→ **Exercise prompt**: Give again, exactly, every line of the entries below from the one that has "Ao trabalhar com" to the last.

(Entries taken from a collection)
■ ■ ■ ■
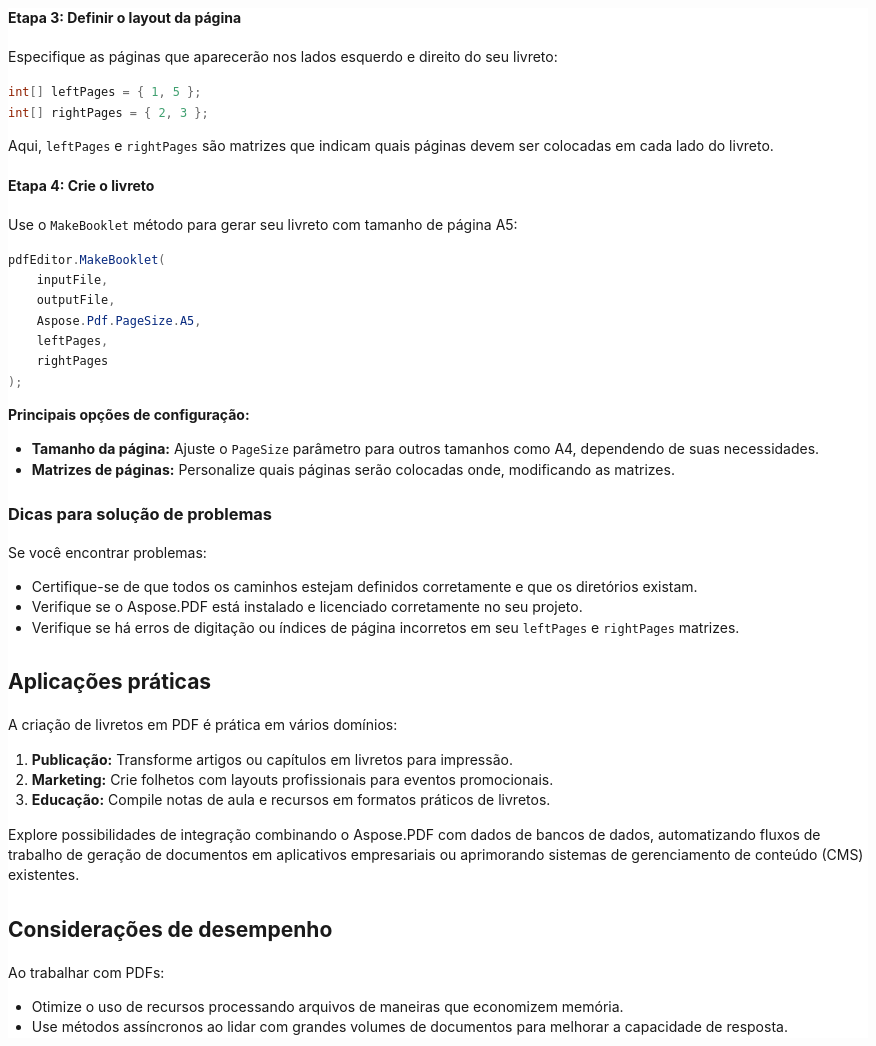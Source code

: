 #### Etapa 3: Definir o layout da página
Especifique as páginas que aparecerão nos lados esquerdo e direito do seu livreto:
```csharp
int[] leftPages = { 1, 5 };
int[] rightPages = { 2, 3 };
```
Aqui, `leftPages` e `rightPages` são matrizes que indicam quais páginas devem ser colocadas em cada lado do livreto.

#### Etapa 4: Crie o livreto
Use o `MakeBooklet` método para gerar seu livreto com tamanho de página A5:
```csharp
pdfEditor.MakeBooklet(
    inputFile,
    outputFile,
    Aspose.Pdf.PageSize.A5,
    leftPages,
    rightPages
);
```

**Principais opções de configuração:**
- **Tamanho da página:** Ajuste o `PageSize` parâmetro para outros tamanhos como A4, dependendo de suas necessidades.
- **Matrizes de páginas:** Personalize quais páginas serão colocadas onde, modificando as matrizes.

### Dicas para solução de problemas

Se você encontrar problemas:
- Certifique-se de que todos os caminhos estejam definidos corretamente e que os diretórios existam.
- Verifique se o Aspose.PDF está instalado e licenciado corretamente no seu projeto.
- Verifique se há erros de digitação ou índices de página incorretos em seu `leftPages` e `rightPages` matrizes.

## Aplicações práticas

A criação de livretos em PDF é prática em vários domínios:
1. **Publicação:** Transforme artigos ou capítulos em livretos para impressão.
2. **Marketing:** Crie folhetos com layouts profissionais para eventos promocionais.
3. **Educação:** Compile notas de aula e recursos em formatos práticos de livretos.

Explore possibilidades de integração combinando o Aspose.PDF com dados de bancos de dados, automatizando fluxos de trabalho de geração de documentos em aplicativos empresariais ou aprimorando sistemas de gerenciamento de conteúdo (CMS) existentes.

## Considerações de desempenho

Ao trabalhar com PDFs:
- Otimize o uso de recursos processando arquivos de maneiras que economizem memória.
- Use métodos assíncronos ao lidar com grandes volumes de documentos para melhorar a capacidade de resposta.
■ ■ ■ ■
→ **Your response**:
Ao trabalhar com PDFs:
- Otimize o uso de recursos processando arquivos de maneiras que economizem memória.
- Use métodos assíncronos ao lidar com grandes volumes de documentos para melhorar a capacidade de resposta.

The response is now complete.